4. Seiko Sumo. This watch has become an icon of the budget sport watches. It may seem nondescript, but it endures because it does everything well. It's a well-made dive watch with a good bracelet and good lume. The movement is proven and reliable, and has the handwinding and hacking features that many cheaper mechanicals lack. It's also common enough that it's not difficult to find watchmakers with the ability to service it or replacement parts. It's hard to fault a full-featured mechanical diver that's offered at a reasonable price and doesn't have a lot of glaring issues. But what really makes the Sumo stand out is the aftermarket that has developed behind it. Customization options abound to alter the watch to suit any user's preferences. What Seiko offers is a solid base on which to build whatever sport watch you really want. And if you get bored of it, you can always change it again.

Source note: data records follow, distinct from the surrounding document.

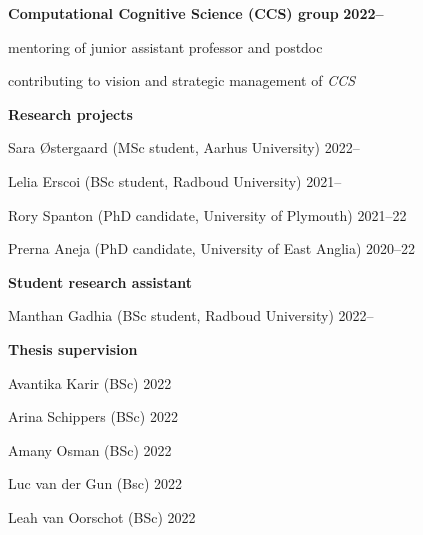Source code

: \documentclass[10pt]{article}
\newenvironment{outerlist}[1][\enskip\textbullet]%
        {\begin{itemize}[#1]}{\end{itemize}%
         \vspace{-.6\baselineskip}}
\newenvironment{innerlist}[1][\enskip\textbullet]%
        {\begin{compactitem}[#1]}{\end{compactitem}}
\begin{document}
\begin{outerlist}
 
    
     \item[\textbf{Computational Cognitive Science (CCS) group}] \hfill \textbf{2022--}

      \begin{innerlist}
       \item mentoring of junior assistant professor and postdoc
       \item contributing to vision and strategic management of \textit{CCS} 
    \end{innerlist}  
    
    

    \item[\textbf{Research projects}] \hfill
      \begin{innerlist}
        \item Sara Østergaard (MSc student, Aarhus University) \hfill 2022--
        \item Lelia Erscoi (BSc student, Radboud University) \hfill 2021--
        \item Rory Spanton (PhD candidate, University of Plymouth) \hfill 2021--22
        \item Prerna Aneja (PhD candidate, University of East Anglia) \hfill 2020--22
    \end{innerlist}  

    \item[\textbf{Student research assistant}] \hfill
      \begin{innerlist}
        \item Manthan Gadhia (BSc student, Radboud University) \hfill 2022--
    \end{innerlist}  
  
      \item[\textbf{Thesis supervision}] \hfill
      \begin{innerlist}
        \item Avantika Karir (BSc) \hfill 2022
        \item Arina Schippers (BSc) \hfill 2022
        \item Amany Osman (BSc) \hfill 2022
        \item Luc van der Gun (Bsc) \hfill 2022
        \item Leah van Oorschot (BSc) \hfill 2022
        

\end{innerlist}
\end{outerlist}
\end{document}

5. Vostok Amphibia. This one is significantly cheaper than the other watches I've listed, but it really is exceptional what they deliver for the price. The Amphibia was first made in the 60's, and hasn't changed significantly since then. It's offered in a wide range of cases and dials, and really epitomizes the utilitarian sports watch. The in-house movement has a higher jewel count than most others in its price range, and features springs behind some of the jewels to offer shock protection. It also has a bidirectional winding rotor and a slower than average beat rate that helps to minimize the rate of wear in the components. It's an excellent movement all around, and has proven its durability and reliability over decades of service. What really impresses me about the Amphibia is how well it is designed to be high functioning for a low price. For an example, to achieve the 200m water resistance without making the tolerances so fine that the cost would be greatly increased, the engineers chose to use a non-rotating caseback secured with a rotating ring. This allowed them to press the back against a much thicker o-ring that seals water better. For the crystal, they used acrylic, which doesn't break as easily as glass and can be polished to remove scratches. Under water pressure, the acrylic flexes and flattens, pressing itself harder against the case and making a tighter seal. The Amphibia is kind of like the AK-47 of watches. Born of Soviet utilitarian necessity, designed efficiently to be as effective as possible for the price, and proven to work well over a large number of units and many years of service. The one caveat is that the stock bands and bracelets are terrible, but you can switch out a much better one and still come out with a watch that offers function, design, and history unparalleled by others in its price range.